• [Exercise brief]
Using the listing that follows, filter out every line lacking the string "emph" and return the rest.

• [Supplied information]

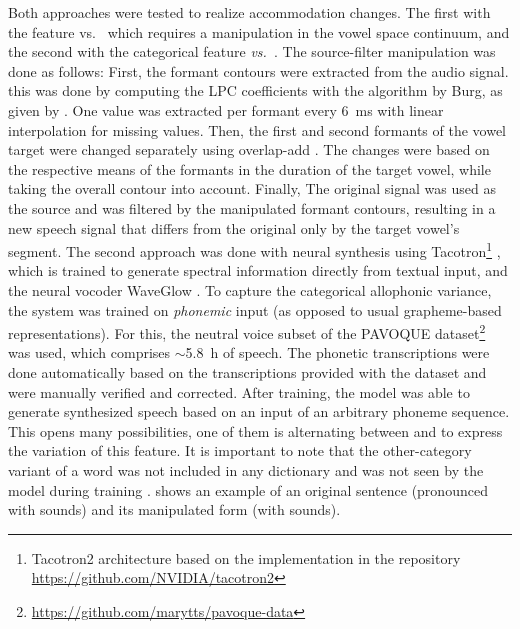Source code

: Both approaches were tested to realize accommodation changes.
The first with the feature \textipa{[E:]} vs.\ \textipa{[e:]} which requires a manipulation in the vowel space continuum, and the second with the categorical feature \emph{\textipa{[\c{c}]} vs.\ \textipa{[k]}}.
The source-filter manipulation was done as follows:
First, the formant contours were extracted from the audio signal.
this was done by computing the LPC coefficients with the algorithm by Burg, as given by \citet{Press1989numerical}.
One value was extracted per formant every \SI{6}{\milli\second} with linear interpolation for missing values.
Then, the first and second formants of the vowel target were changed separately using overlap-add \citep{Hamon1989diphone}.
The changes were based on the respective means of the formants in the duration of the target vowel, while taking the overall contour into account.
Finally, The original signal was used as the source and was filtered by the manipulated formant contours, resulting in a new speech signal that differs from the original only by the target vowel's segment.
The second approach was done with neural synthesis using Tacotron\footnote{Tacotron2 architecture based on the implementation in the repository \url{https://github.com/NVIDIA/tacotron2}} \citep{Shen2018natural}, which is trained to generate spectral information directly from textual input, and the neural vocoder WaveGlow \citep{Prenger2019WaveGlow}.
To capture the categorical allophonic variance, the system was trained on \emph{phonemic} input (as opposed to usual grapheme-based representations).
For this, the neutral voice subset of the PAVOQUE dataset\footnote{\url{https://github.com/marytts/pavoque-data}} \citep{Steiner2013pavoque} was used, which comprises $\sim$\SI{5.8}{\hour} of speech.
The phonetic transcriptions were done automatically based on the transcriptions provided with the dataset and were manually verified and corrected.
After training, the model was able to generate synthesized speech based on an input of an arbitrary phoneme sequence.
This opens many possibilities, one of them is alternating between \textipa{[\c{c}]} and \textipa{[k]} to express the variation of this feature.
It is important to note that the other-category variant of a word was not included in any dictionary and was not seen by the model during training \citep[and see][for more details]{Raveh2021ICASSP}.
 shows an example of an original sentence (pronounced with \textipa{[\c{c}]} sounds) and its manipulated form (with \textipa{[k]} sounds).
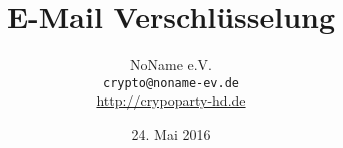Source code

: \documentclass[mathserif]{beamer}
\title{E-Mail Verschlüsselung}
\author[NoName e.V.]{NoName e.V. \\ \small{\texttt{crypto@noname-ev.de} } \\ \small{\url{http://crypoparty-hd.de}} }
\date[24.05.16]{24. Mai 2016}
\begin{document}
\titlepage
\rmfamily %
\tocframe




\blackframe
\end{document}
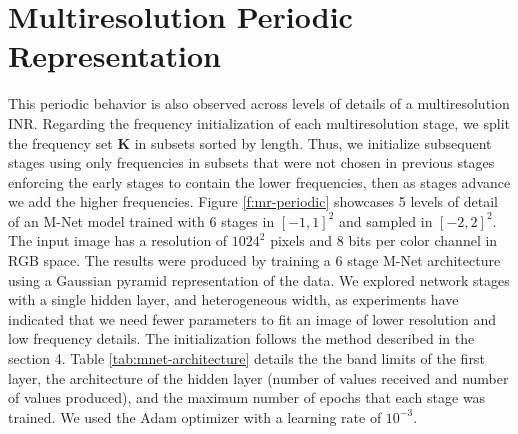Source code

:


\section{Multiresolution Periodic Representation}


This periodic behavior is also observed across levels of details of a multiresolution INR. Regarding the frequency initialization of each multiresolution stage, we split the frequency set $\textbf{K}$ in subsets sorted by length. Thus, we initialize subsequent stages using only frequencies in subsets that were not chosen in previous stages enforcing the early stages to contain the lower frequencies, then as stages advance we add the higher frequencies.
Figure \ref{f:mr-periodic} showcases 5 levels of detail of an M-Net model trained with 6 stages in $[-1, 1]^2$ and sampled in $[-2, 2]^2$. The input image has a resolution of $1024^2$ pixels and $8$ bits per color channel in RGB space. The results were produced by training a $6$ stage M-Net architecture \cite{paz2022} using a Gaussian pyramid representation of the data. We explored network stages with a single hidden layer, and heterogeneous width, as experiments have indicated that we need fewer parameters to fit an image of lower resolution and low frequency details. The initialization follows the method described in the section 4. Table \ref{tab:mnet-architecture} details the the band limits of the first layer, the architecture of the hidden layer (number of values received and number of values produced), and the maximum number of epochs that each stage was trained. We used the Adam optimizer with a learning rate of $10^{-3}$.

• [Task response]
The first with the feature \textipa{[E:]} vs.\ \textipa{[e:]} which requires a manipulation in the vowel space continuum, and the second with the categorical feature \emph{\textipa{[\c{c}]} vs.\ \textipa{[k]}}.
To capture the categorical allophonic variance, the system was trained on \emph{phonemic} input (as opposed to usual grapheme-based representations).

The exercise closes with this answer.